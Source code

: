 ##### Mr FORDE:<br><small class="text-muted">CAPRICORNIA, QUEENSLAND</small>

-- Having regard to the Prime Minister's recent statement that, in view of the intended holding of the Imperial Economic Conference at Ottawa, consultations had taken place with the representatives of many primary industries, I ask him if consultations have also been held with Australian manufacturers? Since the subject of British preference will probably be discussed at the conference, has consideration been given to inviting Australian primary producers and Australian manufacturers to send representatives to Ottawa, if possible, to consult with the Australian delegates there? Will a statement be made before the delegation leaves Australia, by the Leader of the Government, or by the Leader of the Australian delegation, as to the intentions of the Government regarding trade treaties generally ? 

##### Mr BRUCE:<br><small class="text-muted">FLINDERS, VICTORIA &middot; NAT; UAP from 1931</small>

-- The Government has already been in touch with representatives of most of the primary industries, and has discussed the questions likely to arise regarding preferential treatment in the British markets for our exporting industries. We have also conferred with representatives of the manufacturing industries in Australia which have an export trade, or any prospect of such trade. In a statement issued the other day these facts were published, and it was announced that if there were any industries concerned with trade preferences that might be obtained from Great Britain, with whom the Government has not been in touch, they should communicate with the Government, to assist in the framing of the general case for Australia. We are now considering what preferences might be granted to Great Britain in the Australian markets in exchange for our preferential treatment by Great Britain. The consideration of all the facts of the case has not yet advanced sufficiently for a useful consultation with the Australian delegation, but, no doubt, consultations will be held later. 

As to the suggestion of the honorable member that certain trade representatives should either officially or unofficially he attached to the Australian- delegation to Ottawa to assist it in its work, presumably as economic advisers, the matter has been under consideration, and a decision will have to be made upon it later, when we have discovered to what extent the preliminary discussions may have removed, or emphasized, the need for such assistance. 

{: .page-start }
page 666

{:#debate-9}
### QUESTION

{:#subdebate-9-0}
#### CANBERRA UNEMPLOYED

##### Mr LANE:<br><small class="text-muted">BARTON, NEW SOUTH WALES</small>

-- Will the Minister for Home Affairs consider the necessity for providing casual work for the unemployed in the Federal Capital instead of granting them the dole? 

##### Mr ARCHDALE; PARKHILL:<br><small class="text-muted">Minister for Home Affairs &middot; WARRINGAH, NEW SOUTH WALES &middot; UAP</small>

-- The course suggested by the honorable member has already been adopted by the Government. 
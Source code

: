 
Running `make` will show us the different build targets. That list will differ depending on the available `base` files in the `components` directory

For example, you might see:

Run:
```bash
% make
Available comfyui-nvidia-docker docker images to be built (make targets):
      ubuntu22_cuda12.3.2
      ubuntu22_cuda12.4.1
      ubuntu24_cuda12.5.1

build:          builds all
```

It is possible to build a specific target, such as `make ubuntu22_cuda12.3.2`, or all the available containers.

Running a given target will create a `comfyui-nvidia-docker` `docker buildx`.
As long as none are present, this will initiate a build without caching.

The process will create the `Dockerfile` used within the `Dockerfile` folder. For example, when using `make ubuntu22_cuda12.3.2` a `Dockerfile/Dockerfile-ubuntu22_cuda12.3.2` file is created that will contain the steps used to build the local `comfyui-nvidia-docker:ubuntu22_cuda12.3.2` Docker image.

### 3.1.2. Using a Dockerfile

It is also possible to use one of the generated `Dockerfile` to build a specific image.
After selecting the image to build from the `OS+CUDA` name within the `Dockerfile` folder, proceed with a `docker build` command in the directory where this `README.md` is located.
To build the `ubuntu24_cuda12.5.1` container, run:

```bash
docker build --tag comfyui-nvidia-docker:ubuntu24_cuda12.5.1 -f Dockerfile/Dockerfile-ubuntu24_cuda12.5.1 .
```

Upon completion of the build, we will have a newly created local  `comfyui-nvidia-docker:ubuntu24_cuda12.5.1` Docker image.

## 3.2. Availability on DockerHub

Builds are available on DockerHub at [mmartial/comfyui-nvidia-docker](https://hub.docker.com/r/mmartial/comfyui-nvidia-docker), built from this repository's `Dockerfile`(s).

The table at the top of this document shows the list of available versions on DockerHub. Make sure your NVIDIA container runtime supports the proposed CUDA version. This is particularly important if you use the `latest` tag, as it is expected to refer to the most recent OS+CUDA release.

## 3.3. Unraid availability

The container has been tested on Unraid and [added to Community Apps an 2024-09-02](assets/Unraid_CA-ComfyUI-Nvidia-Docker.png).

- - -

• Work task:
The required answer is the run of lines above, starting at the line with "## 3.2. Availability on DockerHub" and ending at the line with "Builds are available", reproduced exactly with both ends.

• Result for this exercise:
## 3.2. Availability on DockerHub

Builds are available on DockerHub at [mmartial/comfyui-nvidia-docker](https://hub.docker.com/r/mmartial/comfyui-nvidia-docker), built from this repository's `Dockerfile`(s).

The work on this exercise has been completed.